This repository provides a malware manipulation environment for OpenAI Gym, enabling reinforcement learning agents to learn functionality-preserving transformations on PE files to evade machine learning-based malware detection. It is targeted at researchers and developers in cybersecurity and AI, offering a framework to train agents that bypass static analysis malware detectors.

How It Works

The core approach uses OpenAI Gym to define a reinforcement learning environment where the "environment" is a PE file and the "agent" is an algorithm that applies binary manipulations. The agent receives observations about the malware sample and a reward signal based on its success in bypassing a classifier. The environment leverages the LIEF library for on-the-fly binary modification, supporting actions like appending data, repacking with UPX, changing section names, and modifying headers.

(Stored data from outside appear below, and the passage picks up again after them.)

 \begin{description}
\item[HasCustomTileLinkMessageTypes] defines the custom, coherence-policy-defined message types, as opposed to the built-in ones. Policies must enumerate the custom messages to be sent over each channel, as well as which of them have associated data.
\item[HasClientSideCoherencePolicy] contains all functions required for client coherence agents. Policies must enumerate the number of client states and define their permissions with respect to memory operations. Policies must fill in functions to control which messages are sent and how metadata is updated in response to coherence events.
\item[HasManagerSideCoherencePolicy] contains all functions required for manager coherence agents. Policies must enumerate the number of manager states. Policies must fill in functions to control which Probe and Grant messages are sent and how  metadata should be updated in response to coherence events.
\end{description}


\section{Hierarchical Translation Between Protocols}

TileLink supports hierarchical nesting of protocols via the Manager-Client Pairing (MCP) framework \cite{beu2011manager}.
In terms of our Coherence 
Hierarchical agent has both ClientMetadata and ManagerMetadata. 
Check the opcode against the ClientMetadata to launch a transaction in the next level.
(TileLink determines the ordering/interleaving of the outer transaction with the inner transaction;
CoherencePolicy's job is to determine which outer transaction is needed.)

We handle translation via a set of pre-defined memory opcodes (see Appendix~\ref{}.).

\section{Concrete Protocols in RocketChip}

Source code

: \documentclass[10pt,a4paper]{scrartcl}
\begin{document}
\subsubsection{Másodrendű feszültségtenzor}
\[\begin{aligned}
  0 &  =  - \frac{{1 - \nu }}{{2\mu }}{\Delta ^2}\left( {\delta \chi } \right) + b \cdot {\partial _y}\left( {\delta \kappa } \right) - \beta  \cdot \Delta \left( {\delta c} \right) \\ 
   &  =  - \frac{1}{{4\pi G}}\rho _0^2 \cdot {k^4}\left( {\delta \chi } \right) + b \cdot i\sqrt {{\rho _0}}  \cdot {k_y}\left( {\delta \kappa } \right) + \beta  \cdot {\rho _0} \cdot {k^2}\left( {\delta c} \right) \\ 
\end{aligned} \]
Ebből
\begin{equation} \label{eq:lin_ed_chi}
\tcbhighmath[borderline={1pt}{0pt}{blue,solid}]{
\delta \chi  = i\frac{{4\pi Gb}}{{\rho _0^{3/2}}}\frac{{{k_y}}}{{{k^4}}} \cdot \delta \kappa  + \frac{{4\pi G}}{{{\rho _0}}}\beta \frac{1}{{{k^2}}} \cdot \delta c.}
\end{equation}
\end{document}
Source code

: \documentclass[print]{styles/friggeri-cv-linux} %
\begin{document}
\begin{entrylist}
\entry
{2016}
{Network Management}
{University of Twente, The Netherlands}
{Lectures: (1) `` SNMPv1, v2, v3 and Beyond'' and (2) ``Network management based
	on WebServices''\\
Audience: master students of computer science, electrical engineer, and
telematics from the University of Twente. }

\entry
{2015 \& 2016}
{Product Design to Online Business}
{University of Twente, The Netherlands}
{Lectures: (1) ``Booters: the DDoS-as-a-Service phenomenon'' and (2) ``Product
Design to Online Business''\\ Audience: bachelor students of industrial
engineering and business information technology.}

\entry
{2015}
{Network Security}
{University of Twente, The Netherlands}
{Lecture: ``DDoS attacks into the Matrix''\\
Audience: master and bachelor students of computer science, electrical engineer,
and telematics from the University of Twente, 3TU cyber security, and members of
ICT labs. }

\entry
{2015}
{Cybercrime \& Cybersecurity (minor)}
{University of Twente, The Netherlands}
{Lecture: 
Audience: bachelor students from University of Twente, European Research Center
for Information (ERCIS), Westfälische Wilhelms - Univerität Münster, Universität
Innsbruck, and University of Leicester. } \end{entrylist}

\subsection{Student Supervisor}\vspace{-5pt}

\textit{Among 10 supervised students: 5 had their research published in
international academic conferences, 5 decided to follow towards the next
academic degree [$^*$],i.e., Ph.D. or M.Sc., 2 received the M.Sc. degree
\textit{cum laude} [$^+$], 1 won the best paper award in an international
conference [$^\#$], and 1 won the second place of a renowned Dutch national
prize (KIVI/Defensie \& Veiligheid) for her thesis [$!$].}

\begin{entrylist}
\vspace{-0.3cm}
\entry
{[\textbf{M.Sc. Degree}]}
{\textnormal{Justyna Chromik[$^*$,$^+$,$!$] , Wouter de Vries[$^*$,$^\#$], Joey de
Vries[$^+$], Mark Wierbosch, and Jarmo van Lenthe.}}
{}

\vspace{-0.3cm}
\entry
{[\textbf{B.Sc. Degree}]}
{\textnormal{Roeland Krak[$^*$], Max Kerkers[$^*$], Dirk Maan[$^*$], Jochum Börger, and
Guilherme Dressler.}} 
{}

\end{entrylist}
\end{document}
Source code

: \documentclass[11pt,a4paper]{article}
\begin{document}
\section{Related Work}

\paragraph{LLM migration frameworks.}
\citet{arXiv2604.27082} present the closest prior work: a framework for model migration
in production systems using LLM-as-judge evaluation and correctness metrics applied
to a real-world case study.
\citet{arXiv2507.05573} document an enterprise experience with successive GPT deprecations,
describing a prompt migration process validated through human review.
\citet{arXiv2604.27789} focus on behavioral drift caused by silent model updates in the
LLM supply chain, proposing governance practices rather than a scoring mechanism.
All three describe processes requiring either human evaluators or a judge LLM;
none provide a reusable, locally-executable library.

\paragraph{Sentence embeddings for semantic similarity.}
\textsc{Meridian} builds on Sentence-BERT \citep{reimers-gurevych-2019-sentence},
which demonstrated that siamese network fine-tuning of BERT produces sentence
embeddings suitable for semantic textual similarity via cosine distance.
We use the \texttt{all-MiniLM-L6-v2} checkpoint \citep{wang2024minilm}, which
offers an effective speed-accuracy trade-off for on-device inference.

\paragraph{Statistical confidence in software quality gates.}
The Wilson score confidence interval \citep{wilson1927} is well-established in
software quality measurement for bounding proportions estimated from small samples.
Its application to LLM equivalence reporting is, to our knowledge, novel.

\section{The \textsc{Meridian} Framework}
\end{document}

Quick Start & Requirements

• Install: pip install -r requirements.txt
• Prerequisites: Python 3.6, LIEF (pre-built packages for Linux/OSX provided), malware samples in gym_malware/gym_malware/envs/utils/samples/. A VirusTotal API key is needed to download samples using download_samples.py.
• Setup: Requires virtualenv setup and LIEF installation.
• More Info: LIEF, chainerrl, keras-rl.

Highlighted Details

• Supports 11 distinct binary manipulation actions for agents.
• Includes a default gradient boosted decision trees classifier trained on 100k samples.
• Features extraction includes byte-level data, headers, sections, and imports/exports.
• Cites research paper "Learning to Evade Static PE Machine Learning Malware Models via Reinforcement Learning".

Maintenance & Community

No specific community links (Discord/Slack) or roadmap are provided in the README. The project is associated with Hyrum S. Anderson and David Evans.

Licensing & Compatibility

The repository does not explicitly state a license. The associated research paper is available on arXiv. Compatibility for commercial use or closed-source linking is not specified.

Limitations & Caveats

The project requires specific Python versions and manual setup of LIEF. Acquiring malware samples requires a VirusTotal API key. The default classifier is a specific model, and its effectiveness against diverse malware families is not detailed.